Due to the limitations of measuring overall survival (OS), including the potential requirements for larger study populations and longer follow-up periods, progression-free survival (PFS) is often used as a surrogate for OS. The relationship between PFS and OS in advanced cancer, including breast cancer, has been supported by previous analyses and the use of PFS as a proxy for OS is supported by the US Food and Drug Administration. “However, increased PFS does not necessarily always translate into improved OS,” said Dr Mario Ouwens of AstraZeneca in Mölndal, Sweden. In this analysis, Dr Ouwens and colleagues further examined the relationship between PFS and OS, with the goal of using PFS as a predictor of OS using data from the phase 2 FIRST study of fulvestrant 500 mg versus anastrozole as first-line treatment in hormone receptor–positive (HR+) advanced breast cancer.
Although the FIRST study enrolled 205 postmenopausal women with HR+ advanced breast cancer, to optimize the homogeneity of the sample population, this analysis only evaluated endocrine-naïve patients in the study (n = 73 [72%] fulvestrant; n = 80 [78%] anastrozole). The relationship between PFS and OS was determined by substituting the linear expression into each other and using Weibull parametric fits and linear regression. PFS and OS data from a previous study of anastrozole in a similar population were applied to validate the Weibull and linear regression model.

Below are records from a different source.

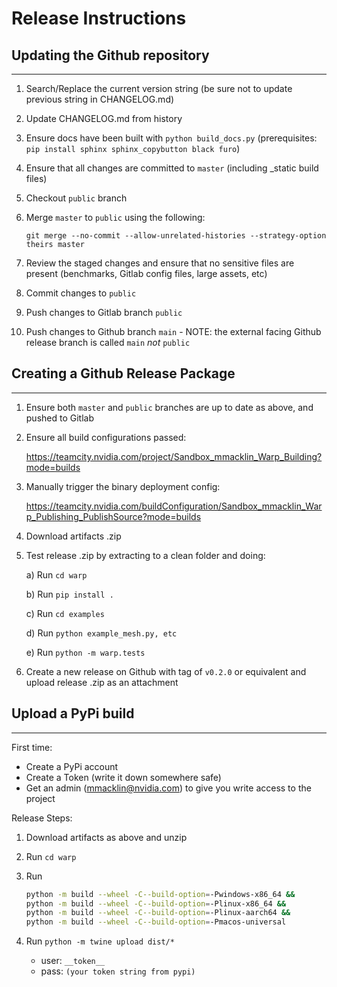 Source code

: # Release Instructions

##  Updating the Github repository
----------------------

1) Search/Replace the current version string (be sure not to update previous string in CHANGELOG.md)

2) Update CHANGELOG.md from history

3) Ensure docs have been built with `python build_docs.py` (prerequisites: `pip install sphinx sphinx_copybutton black furo`)

4) Ensure that all changes are committed to `master` (including _static build files)

5) Checkout `public` branch

6) Merge `master` to `public` using the following:

    `git merge --no-commit --allow-unrelated-histories --strategy-option theirs master`

7) Review the staged changes and ensure that no sensitive files are present (benchmarks, Gitlab config files, large assets, etc)

8) Commit changes to `public`

9)  Push changes to Gitlab branch `public`

10) Push changes to Github branch `main` - NOTE: the external facing Github release branch is called `main` *not* `public`


## Creating a Github Release Package
----------------------

1) Ensure both `master` and `public` branches are up to date as above, and pushed to Gitlab

2) Ensure all build configurations passed:

    https://teamcity.nvidia.com/project/Sandbox_mmacklin_Warp_Building?mode=builds

3) Manually trigger the binary deployment config:

    https://teamcity.nvidia.com/buildConfiguration/Sandbox_mmacklin_Warp_Publishing_PublishSource?mode=builds

4) Download artifacts .zip

5) Test release .zip by extracting to a clean folder and doing:

    a) Run `cd warp`

    b) Run `pip install .`

    c) Run `cd examples`

    d) Run `python example_mesh.py, etc`

    e) Run `python -m warp.tests`
    
5) Create a new release on Github with tag of `v0.2.0` or equivalent and upload release .zip as an attachment


## Upload a PyPi build
----------------------

First time:

* Create a PyPi account
* Create a Token (write it down somewhere safe)
* Get an admin (mmacklin@nvidia.com) to give you write access to the project

Release Steps:

1) Download artifacts as above and unzip

2) Run `cd warp`

3) Run
    ```bash
    python -m build --wheel -C--build-option=-Pwindows-x86_64 &&
    python -m build --wheel -C--build-option=-Plinux-x86_64 &&
    python -m build --wheel -C--build-option=-Plinux-aarch64 &&
    python -m build --wheel -C--build-option=-Pmacos-universal
    ```

4) Run `python -m twine upload dist/*`

    * user: `__token__`
    * pass: `(your token string from pypi)`

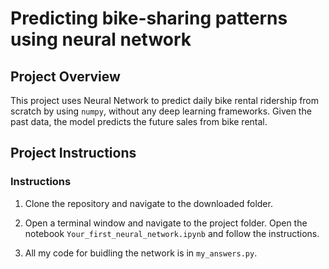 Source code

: # Predicting bike-sharing patterns using neural network

## Project Overview
This project uses Neural Network to predict daily bike rental ridership from scratch by using ```numpy```, without any deep learning frameworks. Given the past data, the model predicts the future sales from bike rental.

## Project Instructions

### Instructions

1. Clone the repository and navigate to the downloaded folder.

2. Open a terminal window and navigate to the project folder. Open the notebook ```Your_first_neural_network.ipynb``` and follow the instructions.

3. All my code for buidling the network is in ```my_answers.py```.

For OS, there were 44 events for fulvestrant and 59 for anastrozole (hazard ratio [HR], 0.63; 95% confidence interval [CI], 0.42-0.93). For PFS, there were 44 events for fulvestrant and 65 for anastrozole (HR, 0.52; 95% CI 0.35-0.77). Using log cumulative hazard plots, relationships between OS and PFS could be derived from a Weibull model, such that the survival percentage (S) was given by fulvestrant ln time_OS(S) = 0.82 + 0.80 ln time_PFS(S); and anastrozole ln time_OS(S) = 0.97 + 0.79 ln time_PFS(S). Additionally, when a strictly linear section was investigated, the following relationships were derived for each survival percentage (S): fulvestrant ln time_OS(S) = 0.77 + 0.63 ln time_PFS(S); and anastrozole ln time_OS(S) = 0.95 + 0.67 ln time_PFS(S). For all equations, time is given in days/1000. Applying both models to other clinical data for anastrozole showed a good fit, potentially extending this relationship beyond the FIRST study.
This analysis demonstrates a novel, validated approach by which the relationship between PFS and OS in patients receiving first-line treatment with fulvestrant or anastrozole can be modeled. These results add to the acceptance of PFS as a predictor of OS in this setting, and although the exact regression coefficients would not apply to other studies, “the methodological approach can be applied to predict OS when trial data is relatively immature given more mature PFS data,” said Dr Ouwens.